Begin at the line below that has "Kyra Chan <br />". Stop after the line that has "2. '$ cd ~/Desktop'#", repeating each line exactly and leaving out the pictures.

*** Available data ***

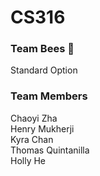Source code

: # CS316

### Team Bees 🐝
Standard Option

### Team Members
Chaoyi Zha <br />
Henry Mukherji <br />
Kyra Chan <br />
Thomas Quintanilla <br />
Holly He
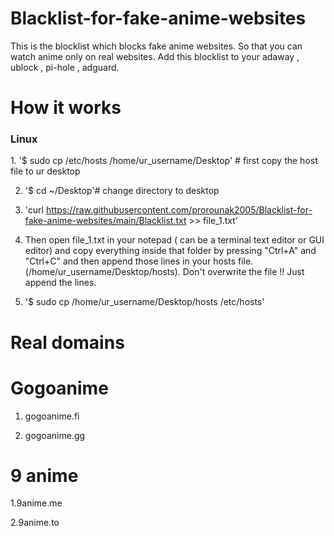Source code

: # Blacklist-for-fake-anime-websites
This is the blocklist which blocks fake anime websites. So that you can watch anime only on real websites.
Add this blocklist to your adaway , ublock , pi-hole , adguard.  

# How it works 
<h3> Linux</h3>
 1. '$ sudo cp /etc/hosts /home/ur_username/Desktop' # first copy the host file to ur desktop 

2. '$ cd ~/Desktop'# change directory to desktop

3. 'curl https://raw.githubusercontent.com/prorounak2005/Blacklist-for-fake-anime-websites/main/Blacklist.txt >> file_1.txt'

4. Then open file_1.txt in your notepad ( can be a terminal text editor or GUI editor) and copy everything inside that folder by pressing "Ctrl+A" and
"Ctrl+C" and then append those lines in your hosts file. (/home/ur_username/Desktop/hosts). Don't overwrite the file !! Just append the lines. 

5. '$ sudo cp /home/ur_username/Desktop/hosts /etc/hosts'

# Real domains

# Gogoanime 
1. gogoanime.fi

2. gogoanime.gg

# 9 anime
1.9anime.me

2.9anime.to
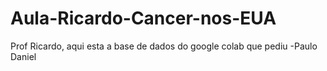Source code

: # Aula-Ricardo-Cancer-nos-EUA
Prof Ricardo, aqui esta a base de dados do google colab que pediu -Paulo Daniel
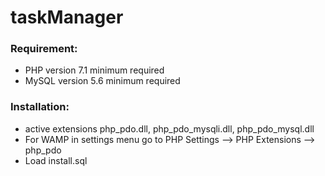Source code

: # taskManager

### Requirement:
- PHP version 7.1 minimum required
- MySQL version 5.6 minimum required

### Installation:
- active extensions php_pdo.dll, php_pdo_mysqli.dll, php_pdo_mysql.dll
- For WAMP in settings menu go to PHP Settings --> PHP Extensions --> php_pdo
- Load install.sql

*** End of Available data ***

▶ Exercise result:
Kyra Chan <br />
Thomas Quintanilla <br />
Holly He
Source code

: # Blacklist-for-fake-anime-websites
This is the blocklist which blocks fake anime websites. So that you can watch anime only on real websites.
Add this blocklist to your adaway , ublock , pi-hole , adguard.  

# How it works 
<h3> Linux</h3>
 1. '$ sudo cp /etc/hosts /home/ur_username/Desktop' # first copy the host file to ur desktop 

2. '$ cd ~/Desktop'# change directory to desktop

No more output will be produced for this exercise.